Я еще не оправился от испуга, но приподнялся и выглянул из-за трубы. Посреди кухни стоял черноусый саратовец, которого Силантий Наумович звал «господин управляющий» (ему он проиграл иконы), и розовощекий курносый парень с веселым чубом, выбившимся из-под лисьего малахая. Парень хлопал рукавицами и, улыбаясь, спокойно говорил Арефе:
—Бабушка, зачем же так сердиться? Раз барин вас просит, надо иметь уважение.
Но Арефа, кажется, не склонна была проявлять уважение. Она махала руками перед самым лицом управляющего и не кричала, а визжала:
Охальник! Душегуб, чтобы тебя чума схватила!
А ну, Семен!..
Парень сгреб Арефу в охапку и понес ее вон из кухни.
Спальня Силантия Наумовича, горница и камора, куда сложили с подвод сундуки, заперты на замки, опечатаны сургучными печатями. Мы с Семеном живем на кухне.
Уезжая в Саратов, управляющий долго расспрашивал меня, кто я такой. Расспросив, распорядился:
—Будешь с Семеном жить. Он ночью дом сторожит, а ты — днем. Печь топить управитесь, а кормиться будете в харчевне у Евлашихи. Деньги я ей за два месяца вперед заплачу. До весны проживете, а там видно будет.
—Дуняшку бы прислали,— несмело проговорил Семен.
—Не выдумывай! — отрезал управляющий.— А барыня как же? — Похмурившись, он вытянул из бумажника две пятирублевые ассигнации, сунул их ему, пробормотав: — На табак и водку, если заскучаешь.

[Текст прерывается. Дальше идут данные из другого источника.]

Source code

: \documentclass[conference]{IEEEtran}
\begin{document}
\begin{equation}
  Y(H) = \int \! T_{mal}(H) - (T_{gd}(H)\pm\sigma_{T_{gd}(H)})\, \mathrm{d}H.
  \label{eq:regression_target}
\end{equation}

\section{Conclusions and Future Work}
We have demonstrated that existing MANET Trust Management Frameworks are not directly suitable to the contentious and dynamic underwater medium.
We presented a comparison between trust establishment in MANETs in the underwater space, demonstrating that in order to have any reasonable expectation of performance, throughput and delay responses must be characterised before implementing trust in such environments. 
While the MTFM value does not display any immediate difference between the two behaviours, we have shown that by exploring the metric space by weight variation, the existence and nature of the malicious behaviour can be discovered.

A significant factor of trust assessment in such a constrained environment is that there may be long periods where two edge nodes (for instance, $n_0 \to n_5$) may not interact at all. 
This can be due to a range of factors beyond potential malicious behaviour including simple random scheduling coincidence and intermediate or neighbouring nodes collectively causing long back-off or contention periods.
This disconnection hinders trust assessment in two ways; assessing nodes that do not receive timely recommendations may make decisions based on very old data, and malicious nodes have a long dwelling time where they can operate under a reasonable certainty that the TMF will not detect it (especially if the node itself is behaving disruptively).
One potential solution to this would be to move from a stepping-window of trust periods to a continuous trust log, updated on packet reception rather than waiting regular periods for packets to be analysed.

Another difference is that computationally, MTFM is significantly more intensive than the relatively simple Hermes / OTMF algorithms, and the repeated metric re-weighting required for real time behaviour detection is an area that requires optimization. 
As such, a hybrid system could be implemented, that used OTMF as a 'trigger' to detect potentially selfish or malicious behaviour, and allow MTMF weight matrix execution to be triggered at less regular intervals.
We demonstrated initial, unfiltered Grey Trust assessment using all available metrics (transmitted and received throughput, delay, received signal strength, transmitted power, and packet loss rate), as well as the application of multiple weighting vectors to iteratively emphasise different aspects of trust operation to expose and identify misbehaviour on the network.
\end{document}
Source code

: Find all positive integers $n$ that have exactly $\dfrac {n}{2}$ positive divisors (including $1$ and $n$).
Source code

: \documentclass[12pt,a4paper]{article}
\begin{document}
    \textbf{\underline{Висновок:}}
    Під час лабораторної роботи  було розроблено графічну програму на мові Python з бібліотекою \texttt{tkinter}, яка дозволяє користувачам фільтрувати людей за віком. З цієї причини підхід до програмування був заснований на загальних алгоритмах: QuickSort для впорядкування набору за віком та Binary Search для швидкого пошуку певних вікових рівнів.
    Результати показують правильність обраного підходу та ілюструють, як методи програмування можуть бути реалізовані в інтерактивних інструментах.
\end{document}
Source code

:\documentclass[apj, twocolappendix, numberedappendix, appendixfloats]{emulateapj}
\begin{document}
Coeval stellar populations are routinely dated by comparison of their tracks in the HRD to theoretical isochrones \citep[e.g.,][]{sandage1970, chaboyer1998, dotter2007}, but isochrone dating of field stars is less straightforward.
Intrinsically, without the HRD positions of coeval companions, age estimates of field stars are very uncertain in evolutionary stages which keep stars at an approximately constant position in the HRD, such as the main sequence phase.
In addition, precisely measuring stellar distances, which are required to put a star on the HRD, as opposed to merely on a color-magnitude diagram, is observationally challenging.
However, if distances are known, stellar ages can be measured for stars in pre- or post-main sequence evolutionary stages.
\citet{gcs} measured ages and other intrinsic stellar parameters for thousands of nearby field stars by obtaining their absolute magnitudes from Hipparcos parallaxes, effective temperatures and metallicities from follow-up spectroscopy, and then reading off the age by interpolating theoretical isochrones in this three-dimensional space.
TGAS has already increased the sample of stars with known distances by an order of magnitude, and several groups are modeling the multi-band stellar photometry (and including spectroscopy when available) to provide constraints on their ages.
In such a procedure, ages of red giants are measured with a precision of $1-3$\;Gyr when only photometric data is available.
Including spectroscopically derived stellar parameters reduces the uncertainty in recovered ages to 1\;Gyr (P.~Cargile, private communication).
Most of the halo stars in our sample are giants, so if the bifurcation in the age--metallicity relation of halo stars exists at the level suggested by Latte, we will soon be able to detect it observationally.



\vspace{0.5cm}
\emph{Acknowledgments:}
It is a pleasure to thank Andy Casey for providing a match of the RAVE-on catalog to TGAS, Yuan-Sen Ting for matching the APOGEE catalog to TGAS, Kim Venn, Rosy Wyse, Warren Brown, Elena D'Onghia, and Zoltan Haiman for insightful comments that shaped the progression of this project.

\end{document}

Первые несколько дней Семен был неразговорчив и хмур, часто вздыхал, растерянно разводя руками. И то сидел неподвижно, то начинал ходить по кухне из угла в угол. Ходит, ходит и вдруг рывком сядет у стола, широко расставит колени, ударит по ним ладонями, крякнет. Или остановится и, посмотрев на меня, скажет: «Скучно! Беги, Роман, в харчевню».
А вот сегодня постоял, поглядел на меня, не торопясь взял корзинку, сложил в нее миски и молча ушел.